## Raw data:

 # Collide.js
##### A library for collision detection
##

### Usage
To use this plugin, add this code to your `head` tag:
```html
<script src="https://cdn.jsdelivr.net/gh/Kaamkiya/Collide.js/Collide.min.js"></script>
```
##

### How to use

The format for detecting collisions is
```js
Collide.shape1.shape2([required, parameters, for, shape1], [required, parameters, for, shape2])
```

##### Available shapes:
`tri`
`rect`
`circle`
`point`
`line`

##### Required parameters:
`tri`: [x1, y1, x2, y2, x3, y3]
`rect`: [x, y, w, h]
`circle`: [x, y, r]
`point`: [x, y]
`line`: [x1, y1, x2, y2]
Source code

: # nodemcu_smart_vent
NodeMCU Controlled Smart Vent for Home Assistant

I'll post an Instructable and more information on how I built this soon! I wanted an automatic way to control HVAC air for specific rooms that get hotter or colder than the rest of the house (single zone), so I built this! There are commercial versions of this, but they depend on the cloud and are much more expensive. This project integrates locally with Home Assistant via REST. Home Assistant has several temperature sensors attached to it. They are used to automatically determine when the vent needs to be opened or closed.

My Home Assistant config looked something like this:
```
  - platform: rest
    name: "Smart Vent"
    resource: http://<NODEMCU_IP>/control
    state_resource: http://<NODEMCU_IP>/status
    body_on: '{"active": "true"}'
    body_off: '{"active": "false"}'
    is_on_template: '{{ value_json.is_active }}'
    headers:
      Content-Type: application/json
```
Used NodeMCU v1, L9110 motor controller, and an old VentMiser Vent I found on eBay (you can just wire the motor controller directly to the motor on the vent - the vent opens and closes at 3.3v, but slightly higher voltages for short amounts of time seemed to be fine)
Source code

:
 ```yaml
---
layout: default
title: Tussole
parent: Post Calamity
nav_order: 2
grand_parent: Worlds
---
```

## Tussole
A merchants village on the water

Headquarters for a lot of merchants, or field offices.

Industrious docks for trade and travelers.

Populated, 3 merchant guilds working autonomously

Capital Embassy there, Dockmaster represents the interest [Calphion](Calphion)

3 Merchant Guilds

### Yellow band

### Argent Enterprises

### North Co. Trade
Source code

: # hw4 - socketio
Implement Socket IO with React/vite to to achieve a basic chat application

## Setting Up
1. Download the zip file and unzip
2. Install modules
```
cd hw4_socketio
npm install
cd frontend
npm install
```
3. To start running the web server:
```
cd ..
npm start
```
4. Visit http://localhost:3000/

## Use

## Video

## What the task asks:
The first line of the data, the line with "y2, x3, y3]", and all lines in between are to be copied exactly. Leave out everything else.

## Answer section:
 # Collide.js
##### A library for collision detection
##

### Usage
To use this plugin, add this code to your `head` tag:
```html
<script src="https://cdn.jsdelivr.net/gh/Kaamkiya/Collide.js/Collide.min.js"></script>
```
##

### How to use

The format for detecting collisions is
```js
Collide.shape1.shape2([required, parameters, for, shape1], [required, parameters, for, shape2])
```

##### Available shapes:
`tri`
`rect`
`circle`
`point`
`line`

##### Required parameters:
`tri`: [x1, y1, x2, y2, x3, y3]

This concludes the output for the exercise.